Work instructions: Could you find every line in the records below that contains the word "bits" and copy it?
═══ Extracted entries ═══
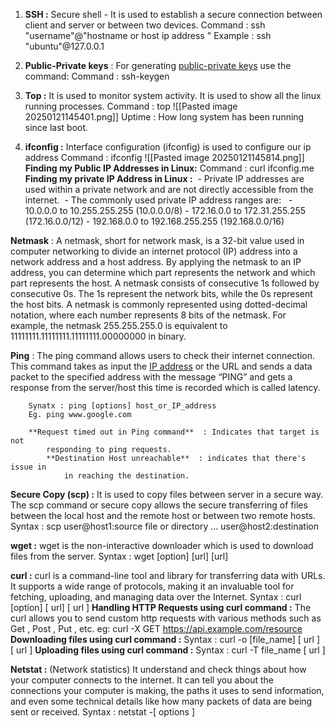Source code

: 1.  **SSH :** Secure shell - It is used to establish a secure connection between client and       server or between two devices. 
		Command : ssh "username"@"hostname or host ip address "
		Example : ssh "ubuntu"@127.0.0.1
2. **Public-Private keys** : For generating [public-private keys](https://www.geeksforgeeks.org/difference-between-private-key-and-public-key/) use the command:
		Command : ssh-keygen
3. **Top :** It is used to monitor system activity. It is used to show all the linux running processes.
		Command : top 
		![[Pasted image 20250121145401.png]] 
		Uptime : How long system has been running since last boot.
		
4. **ifconfig :** Interface configuration (ifconfig) is used to configure our ip address 
				Command : ifconfig 
				![[Pasted image 20250121145814.png]]  
				 **Finding my Public IP Addresses in Linux:** 
				 Command : curl ifconfig.me
					**Finding my private IP Address in Linux :** 
						 - Private IP addresses are used within a private network and are not directly accessible from the internet. 
						- The commonly used private IP address ranges are:						 
							- 10.0.0.0 to 10.255.255.255 (10.0.0.0/8)
							- 172.16.0.0 to 172.31.255.255 (172.16.0.0/12)
							- 192.168.0.0 to 192.168.255.255 (192.168.0.0/16)

**Netmask** : A netmask, short for network mask, is a 32-bit value used in computer networking to divide an internet protocol (IP) address into a network address and a host address.
By applying the netmask to an IP address, you can determine which part represents the network and which part represents the host.
A netmask consists of consecutive 1s followed by consecutive 0s. The 1s represent the network bits, while the 0s represent the host bits.
A netmask is commonly represented using dotted-decimal notation, where each number represents 8 bits of the netmask. For example, the netmask 255.255.255.0 is equivalent to 11111111.11111111.11111111.00000000 in binary.

**Ping** :      The ping command allows users to check their internet connection. 
		This command takes as input the [IP address](https://www.geeksforgeeks.org/what-is-an-ip-address/) or the URL and sends a data packet to the specified address with the message “PING” and gets a response from the server/host this time is recorded which is called latency.

		Synatx : ping [options] host_or_IP_address
		Eg. ping www.google.com

		**Request timed out in Ping command**  : Indicates that target is not 
			responding to ping requests.
			**Destination Host unreachable**  : indicates that there's issue in 
				in reaching the destination.

**Secure Copy (scp) :** It is used to copy files between server in a secure way.
				   The scp command or secure copy allows the secure transferring of files between the local host and the remote host or between two remote hosts.
						Syntax : scp  user@host1:source file or directory ... user@host2:destination

**wget :**  wget is the non-interactive downloader which is used to download files from the 
		server.
		Syntax : wget [option] [url] [url]

**curl :**   curl  is a command-line tool and library for transferring data with URLs.
		It supports a wide range of protocols, making it an invaluable tool for fetching, uploading, and managing data over the Internet.
			Syntax : curl [option] [ url] [ url ]
			**Handling HTTP Requests using curl command :** 
				The curl allows you to send custom http requests with various methods such as Get , Post , Put , etc. 
				eg:  curl -X GET https://api.example.com/resource
			**Downloading files using curl command :** 
				Syntax : curl -o [file_name] [ url ] [ url ]
			**Uploading files using curl command :** 
				Syntax : curl  -T file_name [ url ]

**Netstat :**   (Network statistics) It understand and check things about how your computer connects to the internet.
It can tell you about the connections your computer is making, the paths it uses to send information, and even some technical details like how many packets of data are being sent or received.
Syntax : netstat -[ options ]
═══
Answer to this exercise:
A netmask consists of consecutive 1s followed by consecutive 0s. The 1s represent the network bits, while the 0s represent the host bits.
A netmask is commonly represented using dotted-decimal notation, where each number represents 8 bits of the netmask. For example, the netmask 255.255.255.0 is equivalent to 11111111.11111111.11111111.00000000 in binary.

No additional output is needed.